[Saved data entries]
┏━━
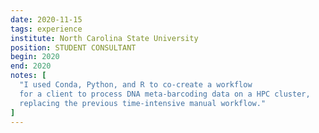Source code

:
 ```yaml
---
date: 2020-11-15
tags: experience
institute: North Carolina State University
position: STUDENT CONSULTANT
begin: 2020
end: 2020
notes: [
  "I used Conda, Python, and R to co-create a workflow
  for a client to process DNA meta-barcoding data on a HPC cluster,
  replacing the previous time-intensive manual workflow."
]
---
```

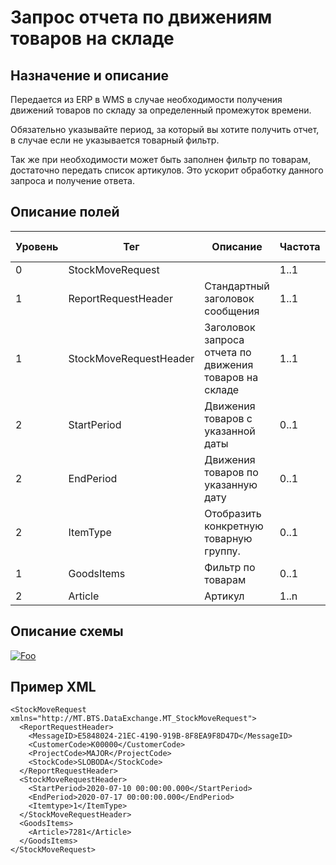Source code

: # Запрос отчета по движениям товаров на складе

## Назначение и описание
Передается из ERP в WMS в случае необходимости получения движений товаров по складу за определенный промежуток времени.

Обязательно указывайте период, за который вы хотите получить отчет, в случае если не указывается товарный фильтр.

Так же при необходимости может быть заполнен фильтр по товарам, достаточно передать список артикулов. Это ускорит обработку данного запроса и получение ответа.

## Описание полей

Уровень | Тег | Описание | Частота | Тип данных | Размер поля | Комментарий
--------|-----|----------|---------|------------|-------------|------------
0       | StockMoveRequest       |                                                   | 1..1         |            |             |
1       | ReportRequestHeader    | Стандартный заголовок сообщения                        | 1..1    |            |             | Общая структура сообщения                     
1       | StockMoveRequestHeader | Заголовок запроса отчета по движения товаров на складе | 1..1    |            |             |                                               
2       | StartPeriod            | Движения товаров с указанной даты                      | 0..1    | DateTime   |             |
2       | EndPeriod              | Движения товаров по указанную дату                     | 0..1    | DateTime   |             |
2       | ItemType               | Отобразить конкретную товарную группу.                 | 0..1    | Integer    |             | 0 – все (товары и грузоместа)|1 – только товары (Используется по-умолчанию)|2 – только грузоместа                         
1       | GoodsItems             | Фильтр по товарам                                      | 0..1    |            |             |                                               
2       | Article                | Артикул                                                | 1..n    | String     | 100         |                                               

## Описание схемы
<a href="/XSD/MT_StockMoveRequest.xsd" rel="XSD">![Foo](https://user-images.githubusercontent.com/22858622/134012526-73d1b128-a2cd-4d14-8a13-10f81a57c04f.png)</a>

## Пример XML
```
<StockMoveRequest xmlns="http://MT.BTS.DataExchange.MT_StockMoveRequest">
  <ReportRequestHeader>
    <MessageID>E5848024-21EC-4190-919B-8F8EA9F8D47D</MessageID>
    <CustomerCode>К00000</CustomerCode>
    <ProjectCode>MAJOR</ProjectCode>
    <StockCode>SLOBODA</StockCode>
  </ReportRequestHeader>
  <StockMoveRequestHeader>
    <StartPeriod>2020-07-10 00:00:00.000</StartPeriod>
    <EndPeriod>2020-07-17 00:00:00.000</EndPeriod>
    <Itemtype>1</ItemType>
  </StockMoveRequestHeader>
  <GoodsItems>
    <Article>7281</Article>
  </GoodsItems>
</StockMoveRequest>
```
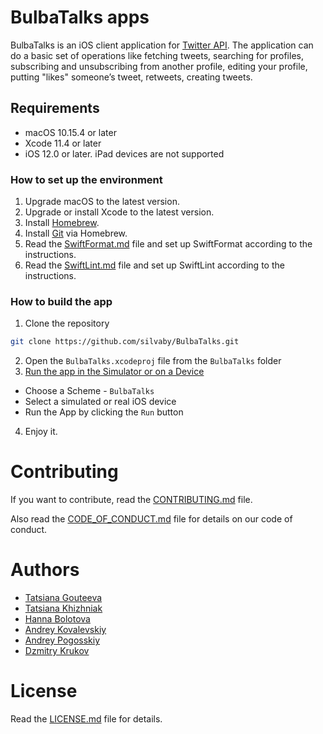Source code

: # BulbaTalks apps

BulbaTalks is an iOS client application for [Twitter API](https://developer.twitter.com/en/docs).
The application can do a basic set of operations like fetching tweets, searching for profiles, subscribing and unsubscribing from another profile, editing your profile, putting "likes" someone’s tweet, retweets, creating tweets.

## Requirements

- macOS 10.15.4 or later
- Xcode 11.4 or later
- iOS 12.0 or later. iPad devices are not supported

### How to set up the environment

1. Upgrade macOS to the latest version.
2. Upgrade or install Xcode to the latest version.
3. Install [Homebrew](https://brew.sh).
4. Install [Git](https://git-scm.com/download/mac) via Homebrew.
5. Read the [SwiftFormat.md](docs/SwiftFormat.md) file and set up SwiftFormat according to the instructions.
6. Read the [SwiftLint.md](docs/SwiftLint.md) file and set up SwiftLint according to the instructions.

### How to build the app

1. Clone the repository
```bash
git clone https://github.com/silvaby/BulbaTalks.git
```
2. Open the `BulbaTalks.xcodeproj` file from the `BulbaTalks` folder
3. [Run the app in the Simulator or on a Device](https://developer.apple.com/documentation/xcode/running_your_app_in_the_simulator_or_on_a_device)
- Choose a Scheme - `BulbaTalks`
- Select a simulated or real iOS device
- Run the App by clicking the `Run` button
4. Enjoy it.

# Contributing

If you want to contribute, read the [CONTRIBUTING.md](docs/CONTRIBUTING.md) file.

Also read the [CODE_OF_CONDUCT.md](docs/CODE_OF_CONDUCT.md) file for details on our code of conduct.

# Authors

- [Tatsiana Gouteeva](https://github.com/TatsianaGouteeva)
- [Tatsiana Khizhniak](https://github.com/badpanda13)
- [Hanna Bolotova](https://github.com/Hannabolotova)
- [Andrey Kovalevskiy](https://github.com/AndreyKovalevskiy)
- [Andrey Pogosskiy](https://github.com/BongDiDong)
- [Dzmitry Krukov](https://github.com/silvaby)

# License

Read the [LICENSE.md](docs/LICENSE.md) file for details.
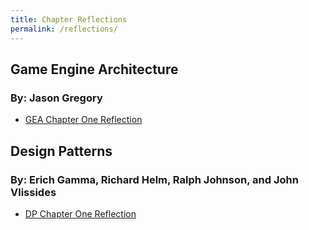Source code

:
 ```yaml
---
title: Chapter Reflections
permalink: /reflections/
---
```


## Game Engine Architecture 

### By: Jason Gregory

- [GEA Chapter One Reflection](Chapter-Reflections/GEAChapter1.md)

## Design Patterns

### By: Erich Gamma, Richard Helm, Ralph Johnson, and John Vlissides

- [DP Chapter One Reflection](Chapter-Reflections/DPChapter1.md)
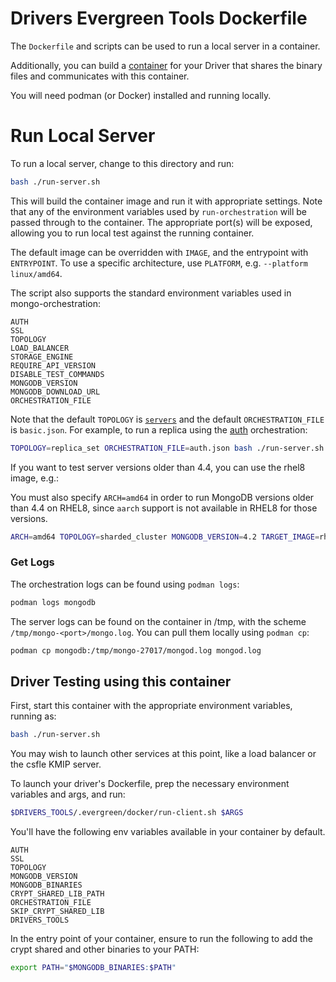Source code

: # Drivers Evergreen Tools Dockerfile

The `Dockerfile` and scripts can be used to run a local server in a container.

Additionally, you can build a [container](#driver-testing-using-this-container)
for your Driver that shares the binary files and communicates with this container.

You will need podman (or Docker) installed and running locally.

# Run Local Server

To run a local server, change to this directory and run:

```bash
bash ./run-server.sh
```

This will build the container image and run it with appropriate settings.
Note that any of the environment variables used by `run-orchestration`
will be passed through to the container.
The appropriate port(s) will be exposed, allowing you to run local test against
the running container.

The default image can be overridden with `IMAGE`, and the entrypoint with `ENTRYPOINT`.
To use a specific architecture, use `PLATFORM`, e.g. `--platform linux/amd64`.

The script also supports the standard environment variables used in mongo-orchestration:

```
AUTH
SSL
TOPOLOGY
LOAD_BALANCER
STORAGE_ENGINE
REQUIRE_API_VERSION
DISABLE_TEST_COMMANDS
MONGODB_VERSION
MONGODB_DOWNLOAD_URL
ORCHESTRATION_FILE
```

Note that the default `TOPOLOGY` is [`servers`](https://github.com/mongodb-labs/drivers-evergreen-tools/tree/master/.evergreen/orchestration/configs/servers) and the default `ORCHESTRATION_FILE` is `basic.json`. For example, to run a replica using the [auth](https://github.com/mongodb-labs/drivers-evergreen-tools/blob/master/.evergreen/orchestration/configs/replica_sets/auth.json) orchestration:

```bash
TOPOLOGY=replica_set ORCHESTRATION_FILE=auth.json bash ./run-server.sh
```

If you want to test server versions older than 4.4, you can use the rhel8 image, e.g.:

You must also specify `ARCH=amd64` in order to run MongoDB versions older than 4.4 on RHEL8, since `aarch` support
is not available in RHEL8 for those versions.

```bash
ARCH=amd64 TOPOLOGY=sharded_cluster MONGODB_VERSION=4.2 TARGET_IMAGE=rhel8 ./run-server.sh
```

### Get Logs

The orchestration logs can be found using `podman logs`:

```bash
podman logs mongodb
```

The server logs can be found on the container in /tmp, with the scheme `/tmp/mongo-<port>/mongo.log`.
You can pull them locally using `podman cp`:

```bash
podman cp mongodb:/tmp/mongo-27017/mongod.log mongod.log
```

## Driver Testing using this container

First, start this container with the appropriate environment variables, running as:

```bash
bash ./run-server.sh
```

You may wish to launch other services at this point, like a load balancer or the
csfle KMIP server.

To launch your driver's Dockerfile, prep the necessary environment variables
and args, and run:

```bash
$DRIVERS_TOOLS/.evergreen/docker/run-client.sh $ARGS
```

You'll have the following env variables available in your container by default.

```
AUTH
SSL
TOPOLOGY
MONGODB_VERSION
MONGODB_BINARIES
CRYPT_SHARED_LIB_PATH
ORCHESTRATION_FILE
SKIP_CRYPT_SHARED_LIB
DRIVERS_TOOLS
```

In the entry point of your container, ensure to run the following to add the
crypt shared and other binaries to your PATH:

```bash
export PATH="$MONGODB_BINARIES:$PATH"
```
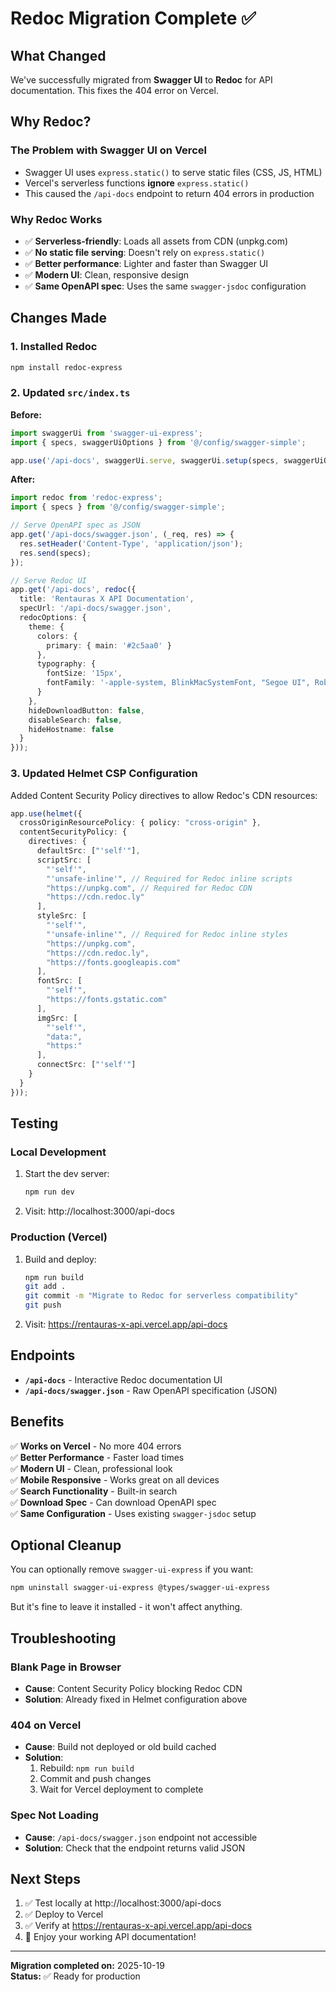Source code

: # Redoc Migration Complete ✅

## What Changed

We've successfully migrated from **Swagger UI** to **Redoc** for API documentation. This fixes the 404 error on Vercel.

## Why Redoc?

### The Problem with Swagger UI on Vercel
- Swagger UI uses `express.static()` to serve static files (CSS, JS, HTML)
- Vercel's serverless functions **ignore** `express.static()` 
- This caused the `/api-docs` endpoint to return 404 errors in production

### Why Redoc Works
- ✅ **Serverless-friendly**: Loads all assets from CDN (unpkg.com)
- ✅ **No static file serving**: Doesn't rely on `express.static()`
- ✅ **Better performance**: Lighter and faster than Swagger UI
- ✅ **Modern UI**: Clean, responsive design
- ✅ **Same OpenAPI spec**: Uses the same `swagger-jsdoc` configuration

## Changes Made

### 1. Installed Redoc
```bash
npm install redoc-express
```

### 2. Updated `src/index.ts`

**Before:**
```typescript
import swaggerUi from 'swagger-ui-express';
import { specs, swaggerUiOptions } from '@/config/swagger-simple';

app.use('/api-docs', swaggerUi.serve, swaggerUi.setup(specs, swaggerUiOptions));
```

**After:**
```typescript
import redoc from 'redoc-express';
import { specs } from '@/config/swagger-simple';

// Serve OpenAPI spec as JSON
app.get('/api-docs/swagger.json', (_req, res) => {
  res.setHeader('Content-Type', 'application/json');
  res.send(specs);
});

// Serve Redoc UI
app.get('/api-docs', redoc({
  title: 'Rentauras X API Documentation',
  specUrl: '/api-docs/swagger.json',
  redocOptions: {
    theme: {
      colors: {
        primary: { main: '#2c5aa0' }
      },
      typography: {
        fontSize: '15px',
        fontFamily: '-apple-system, BlinkMacSystemFont, "Segoe UI", Roboto, "Helvetica Neue", Arial, sans-serif'
      }
    },
    hideDownloadButton: false,
    disableSearch: false,
    hideHostname: false
  }
}));
```

### 3. Updated Helmet CSP Configuration

Added Content Security Policy directives to allow Redoc's CDN resources:

```typescript
app.use(helmet({
  crossOriginResourcePolicy: { policy: "cross-origin" },
  contentSecurityPolicy: {
    directives: {
      defaultSrc: ["'self'"],
      scriptSrc: [
        "'self'",
        "'unsafe-inline'", // Required for Redoc inline scripts
        "https://unpkg.com", // Required for Redoc CDN
        "https://cdn.redoc.ly"
      ],
      styleSrc: [
        "'self'",
        "'unsafe-inline'", // Required for Redoc inline styles
        "https://unpkg.com",
        "https://cdn.redoc.ly",
        "https://fonts.googleapis.com"
      ],
      fontSrc: [
        "'self'",
        "https://fonts.gstatic.com"
      ],
      imgSrc: [
        "'self'",
        "data:",
        "https:"
      ],
      connectSrc: ["'self'"]
    }
  }
}));
```

## Testing

### Local Development
1. Start the dev server:
   ```bash
   npm run dev
   ```

2. Visit: http://localhost:3000/api-docs

### Production (Vercel)
1. Build and deploy:
   ```bash
   npm run build
   git add .
   git commit -m "Migrate to Redoc for serverless compatibility"
   git push
   ```

2. Visit: https://rentauras-x-api.vercel.app/api-docs

## Endpoints

- **`/api-docs`** - Interactive Redoc documentation UI
- **`/api-docs/swagger.json`** - Raw OpenAPI specification (JSON)

## Benefits

✅ **Works on Vercel** - No more 404 errors  
✅ **Better Performance** - Faster load times  
✅ **Modern UI** - Clean, professional look  
✅ **Mobile Responsive** - Works great on all devices  
✅ **Search Functionality** - Built-in search  
✅ **Download Spec** - Can download OpenAPI spec  
✅ **Same Configuration** - Uses existing `swagger-jsdoc` setup  

## Optional Cleanup

You can optionally remove `swagger-ui-express` if you want:

```bash
npm uninstall swagger-ui-express @types/swagger-ui-express
```

But it's fine to leave it installed - it won't affect anything.

## Troubleshooting

### Blank Page in Browser
- **Cause**: Content Security Policy blocking Redoc CDN
- **Solution**: Already fixed in Helmet configuration above

### 404 on Vercel
- **Cause**: Build not deployed or old build cached
- **Solution**: 
  1. Rebuild: `npm run build`
  2. Commit and push changes
  3. Wait for Vercel deployment to complete

### Spec Not Loading
- **Cause**: `/api-docs/swagger.json` endpoint not accessible
- **Solution**: Check that the endpoint returns valid JSON

## Next Steps

1. ✅ Test locally at http://localhost:3000/api-docs
2. ✅ Deploy to Vercel
3. ✅ Verify at https://rentauras-x-api.vercel.app/api-docs
4. 🎉 Enjoy your working API documentation!

---

**Migration completed on:** 2025-10-19  
**Status:** ✅ Ready for production

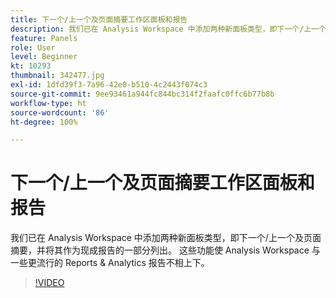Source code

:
 ```yaml
---
title: 下一个/上一个及页面摘要工作区面板和报告
description: 我们已在 Analysis Workspace 中添加两种新面板类型，即下一个/上一个及页面摘要，并将其作为现成报告的一部分列出。这些功能……（请用 60 到 160 个字符描述）
feature: Panels
role: User
level: Beginner
kt: 10293
thumbnail: 342477.jpg
exl-id: 1dfd39f3-7a96-42e0-b510-4c2443f074c3
source-git-commit: 9ee93461a944fc844bc314f2faafc0ffc6b77b8b
workflow-type: ht
source-wordcount: '86'
ht-degree: 100%

---
```


# 下一个/上一个及页面摘要工作区面板和报告

我们已在 Analysis Workspace 中添加两种新面板类型，即下一个/上一个及页面摘要，并将其作为现成报告的一部分列出。 这些功能使 Analysis Workspace 与一些更流行的 Reports &amp; Analytics 报告不相上下。

>[!VIDEO](https://video.tv.adobe.com/v/342477/?quality=12&learn=on)
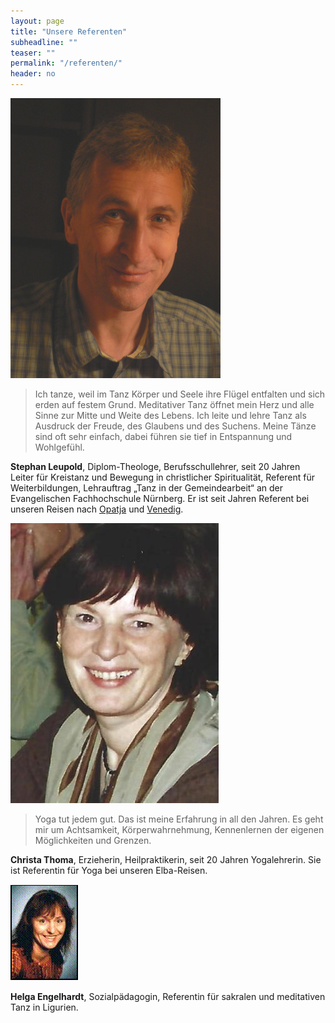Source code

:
 ```yaml
---
layout: page
title: "Unsere Referenten"
subheadline: ""
teaser: ""
permalink: "/referenten/"
header: no
---
```


![Stephan Leupold](/images/Stephan.jpg)

> Ich tanze, weil im Tanz Körper und Seele ihre Flügel entfalten und sich erden auf festem Grund. Meditativer Tanz öffnet mein Herz und alle Sinne zur Mitte und Weite des Lebens. Ich leite und lehre Tanz als Ausdruck der Freude, des Glaubens und des Suchens. Meine Tänze sind oft sehr einfach, dabei führen sie tief in Entspannung und Wohlgefühl.

**Stephan Leupold**, Diplom-Theologe, Berufsschullehrer, seit 20 Jahren Leiter für Kreistanz und Bewegung in christlicher Spiritualität, Referent für Weiterbildungen, Lehrauftrag „Tanz in der Gemeindearbeit“ an der Evangelischen Fachhochschule Nürnberg. Er ist seit Jahren Referent bei unseren Reisen nach [Opatja](/impressionen/opatija/) und [Venedig](/impressionen/venedig/).

![Christa Thoma](/images/christa_thoma.jpg)

> Yoga tut jedem gut. Das ist meine Erfahrung in all den Jahren. Es geht mir um Achtsamkeit, Körperwahrnehmung, Kennenlernen der eigenen Möglichkeiten und Grenzen.

**Christa Thoma**, Erzieherin, Heilpraktikerin, seit 20 Jahren Yogalehrerin. Sie ist Referentin für Yoga bei unseren Elba-Reisen.

![Helga Engelhardt](/images/Helga.gif)

**Helga Engelhardt**, Sozialpädagogin, Referentin für sakralen und meditativen Tanz in Ligurien.


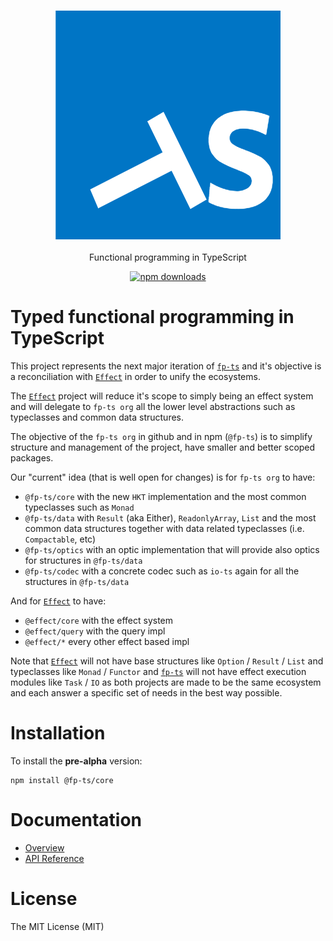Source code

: <h3 align="center">
  <a href="https://fp-ts.github.io/core/">
    <img src="./docs/fp-ts-logo.png">
  </a>
</h3>

<p align="center">
Functional programming in TypeScript
</p>

<p align="center">
  <a href="https://www.npmjs.com/package/@fp-ts/core">
    <img src="https://img.shields.io/npm/dm/@fp-ts/core.svg" alt="npm downloads" height="20">
  </a>
</p>

# Typed functional programming in TypeScript

This project represents the next major iteration of [`fp-ts`](https://github.com/gcanti/fp-ts) and it's objective is a reconciliation with [`Effect`](https://github.com/Effect-TS) in order to unify the ecosystems.

The [`Effect`](https://github.com/Effect-TS) project will reduce it's scope to simply being an effect system and will delegate to `fp-ts org` all the lower level abstractions such as typeclasses and common data structures.

The objective of the `fp-ts org` in github and in npm (`@fp-ts`) is to simplify structure and management of the project, have smaller and better scoped packages.

Our "current" idea (that is well open for changes) is for `fp-ts org` to have:

- `@fp-ts/core` with the new `HKT` implementation and the most common typeclasses such as `Monad`
- `@fp-ts/data` with `Result` (aka Either), `ReadonlyArray`, `List` and the most common data structures together with data related typeclasses (i.e. `Compactable`, etc)
- `@fp-ts/optics` with an optic implementation that will provide also optics for structures in `@fp-ts/data`
- `@fp-ts/codec` with a concrete codec such as `io-ts` again for all the structures in `@fp-ts/data`

And for [`Effect`](https://github.com/Effect-TS) to have:

- `@effect/core` with the effect system
- `@effect/query` with the query impl
- `@effect/*` every other effect based impl

Note that [`Effect`](https://github.com/Effect-TS) will not have base structures like `Option` / `Result` / `List` and typeclasses like `Monad` / `Functor` and [`fp-ts`](https://github.com/fp-ts) will not have effect execution modules like `Task` / `IO` as both projects are made to be the same ecosystem and each answer a specific set of needs in the best way possible.

# Installation

To install the **pre-alpha** version:

```
npm install @fp-ts/core
```

# Documentation

- [Overview](./Overview.md)
- [API Reference](https://fp-ts.github.io/core/)

# License

The MIT License (MIT)

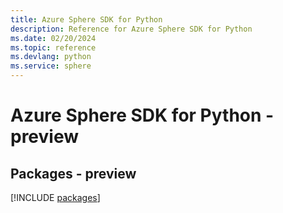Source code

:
 ```yaml
---
title: Azure Sphere SDK for Python
description: Reference for Azure Sphere SDK for Python
ms.date: 02/20/2024
ms.topic: reference
ms.devlang: python
ms.service: sphere
---
```

# Azure Sphere SDK for Python - preview
## Packages - preview
[!INCLUDE [packages](sphere-index.md)]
┗━━
| Required work |
Copy the lines that hold the word "using". Take them from the records above.

| Solution below |
Additionally, you can build a [container](#driver-testing-using-this-container)
Note that the default `TOPOLOGY` is [`servers`](https://github.com/mongodb-labs/drivers-evergreen-tools/tree/master/.evergreen/orchestration/configs/servers) and the default `ORCHESTRATION_FILE` is `basic.json`. For example, to run a replica using the [auth](https://github.com/mongodb-labs/drivers-evergreen-tools/blob/master/.evergreen/orchestration/configs/replica_sets/auth.json) orchestration:
The orchestration logs can be found using `podman logs`:
You can pull them locally using `podman cp`:
## Driver Testing using this container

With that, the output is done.